Impurs
6.8
Impurs

livre de David Vann ()

Les liens "impurs" selon David Vann

Il y a un peu plus de deux ans, David Vann publiait son premier roman chez Gallmeister. Plébiscité par la critique et les lecteurs, « Sukkwan Island “ a marqué les amateurs de littérature américaine.

Ce livre, qui contait l’histoire d’un père et de son fils partis vivre sur une île sauvage au large de l’Alaska, a retourné bien des estomacs. Sa qualité manifeste lui a d’ailleurs valu le Prix Médicis étranger 2010.

Après avoir publié un deuxième roman l’année passée ( ‘Désolations’), vient de paraître, toujours chez l’éditeur adepte du ‘Nature Writing’, le troisième roman d’un auteur déjà culte : ‘ Impurs ’.

Fini le froid de l’Alaska. Adieu les cours d’eau glacée. Avec ‘ Impurs ’ (‘ Dirt ’ dans le titre original), David Vann nous transpose au sud des Etats-Unis, dans la fournaise californienne. L’autre ‘pays’ de sa famille.
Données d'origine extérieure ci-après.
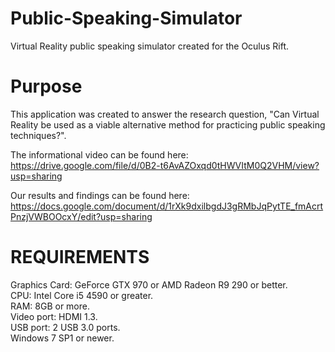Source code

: # Public-Speaking-Simulator
Virtual Reality public speaking simulator created for the Oculus Rift.

# Purpose 
This application was created to answer the research question, "Can Virtual Reality be used as a viable alternative method for practicing public speaking techniques?". 

The informational video can be found here:  
https://drive.google.com/file/d/0B2-t6AvAZOxqd0tHWVItM0Q2VHM/view?usp=sharing

Our results and findings can be found here:  
https://docs.google.com/document/d/1rXk9dxilbgdJ3gRMbJqPytTE_fmAcrtPnzjVWBOOcxY/edit?usp=sharing

# REQUIREMENTS
Graphics Card: GeForce GTX 970 or AMD Radeon R9 290 or better.  
CPU: Intel Core i5 4590 or greater.  
RAM: 8GB or more.   
Video port: HDMI 1.3.  
USB port: 2 USB 3.0 ports.  
Windows 7 SP1 or newer.  
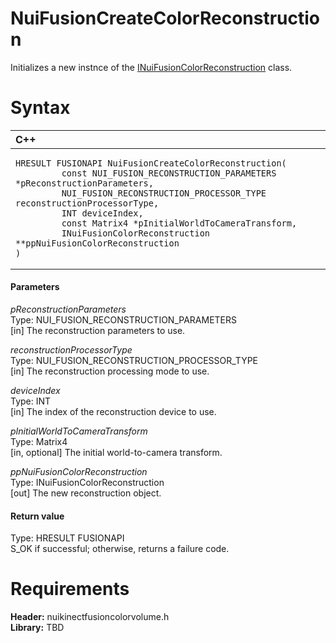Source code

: NuiFusionCreateColorReconstruction  
==================================  

Initializes a new instnce of the [INuiFusionColorReconstruction](../Interfaces/INuiFusionColorReconstru.md) class. <span id="syntaxSection"></span>

Syntax  
======  

<table>
<colgroup>
<col width="100%" />
</colgroup>
<thead>
<tr class="header">
<th align="left">C++</th>
</tr>
</thead>
<tbody>
<tr class="odd">
<td align="left"><pre><code>HRESULT FUSIONAPI NuiFusionCreateColorReconstruction(  
         const NUI_FUSION_RECONSTRUCTION_PARAMETERS *pReconstructionParameters,  
         NUI_FUSION_RECONSTRUCTION_PROCESSOR_TYPE reconstructionProcessorType,  
         INT deviceIndex,  
         const Matrix4 *pInitialWorldToCameraTransform,  
         INuiFusionColorReconstruction **ppNuiFusionColorReconstruction  
)</code></pre></td>
</tr>
</tbody>
</table>

<span id="ID4EL"></span>
#### Parameters  

*pReconstructionParameters*    
Type: NUI\_FUSION\_RECONSTRUCTION\_PARAMETERS  
[in] The reconstruction parameters to use.  

*reconstructionProcessorType*    
Type: NUI\_FUSION\_RECONSTRUCTION\_PROCESSOR\_TYPE  
[in] The reconstruction processing mode to use.  

*deviceIndex*    
Type: INT  
[in] The index of the reconstruction device to use.  

*pInitialWorldToCameraTransform*    
Type: Matrix4  
[in, optional] The initial world-to-camera transform.  

*ppNuiFusionColorReconstruction*    
Type: INuiFusionColorReconstruction  
[out] The new reconstruction object.  

<span id="ID4ES"></span>
#### Return value  

Type: HRESULT FUSIONAPI  
S\_OK if successful; otherwise, returns a failure code.  

<span id="requirements"></span>

Requirements  
============  

**Header:** nuikinectfusioncolorvolume.h  
**Library:** TBD  



<!--Please do not edit the data in the comment block below.-->
<!--
TOCTitle : NuiFusionCreateColorReconstruction
RLTitle : NuiFusionCreateColorReconstruction
KeywordK : NuiFusionCreateColorReconstruction
KeywordF : NuiFusionCreateColorReconstruction
KeywordF : Microsoft.Kinect.nuikinectfusioncolorvolume.NuiFusionCreateColorReconstruction(NUI_FUSION_RECONSTRUCTION_PARAMETERS,NUI_FUSION_RECONSTRUCTION_PROCESSOR_TYPE,INT,Matrix4,INuiFusionColorReconstruction@)
KeywordA : M:Microsoft.Kinect.nuikinectfusioncolorvolume.NuiFusionCreateColorReconstruction(NUI_FUSION_RECONSTRUCTION_PARAMETERS,NUI_FUSION_RECONSTRUCTION_PROCESSOR_TYPE,INT,Matrix4,INuiFusionColorReconstruction@)
AssetID : M:Microsoft.Kinect.nuikinectfusioncolorvolume.NuiFusionCreateColorReconstruction(NUI_FUSION_RECONSTRUCTION_PARAMETERS,NUI_FUSION_RECONSTRUCTION_PROCESSOR_TYPE,INT,Matrix4,INuiFusionColorReconstruction@)
Locale : en-us
CommunityContent : 1
APIType : Managed
APILocation : 
APIName : Microsoft.Kinect.nuikinectfusioncolorvolume.NuiFusionCreateColorReconstruction
TargetOS : Windows
TopicType : kbSyntax
DevLang : C++
DocSet : K4Wv2
ProjType : K4Wv2Proj
Technology : Kinect for Windows
Product : Kinect for Windows SDK v2
productversion : 20
-->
Car si l’Alaska propre à ses deux premiers romans creusaient le sillon de la figure du père, c’est sur les traces de la famille maternelle que revient ici l’auteur.

On y suit Galen, jeune homme de 22 ans, resté vivre chez sa mère, une femme particulièrement à l’ouest. Si ce personnage énigmatique revêt des allures de Tanguy, c’est bien malgré lui. Il souhaiterait partir et étudier. Mais couvé comme il l’est par sa génitrice, il ne trouve d’évasion que dans les lectures répétitives de ‘Jonathan Livingston le goéland’, du ‘Siddhartha’ de Hermann Hesse ou du ‘Prophète’ de Khalil Gibran.

A travers ce personnage perpétuellement en quête de sens, Vann dresse un constat amer du monde tel qu’il est :

‘ Les humains avaient créé les modes de vie les plus merdiques. Maisons de retraite, voiture, asphalte, coincés dans les déserts comme ici, des endroits où l’on ne pourrait supporter de vivre un jour de plus. Ils auraient été plus avisés de continuer à se balader tout nus sans rien inventer. ’ (p.145)

Et aux yeux de Galen, la vanité des hommes est sans fond :

‘ Il était possible d’avoir une image complètement différente des humains. Pas d’âme, pas de transcendance, pas de vie passée, rien que des animaux ayant appris des tours plus intelligents. Tout cela en vain. ’ (p.252)


Hormis sa mère, le reste de la famille de Galen n’est guère mieux : une grand-mère qui perd la boule, une tante vindicative qui ressort des squelettes du placard et une cousine lascive. Lorsque tout ce beau monde part faire une virée dans les montagnes, les choses prennent une étrange tournure.

‘ Sa famille, un fardeau. Il aurait mieux valu qu’aucun d’eux ne naisse jamais. ’ (p.249)

Pour cette petite ‘mafia’ – comme la nomme si bien Vann – cette excursion loin de tout a des allures de purgatoire et des airs de règlement de compte. C’est écrit, ce lieu est le point de non retour.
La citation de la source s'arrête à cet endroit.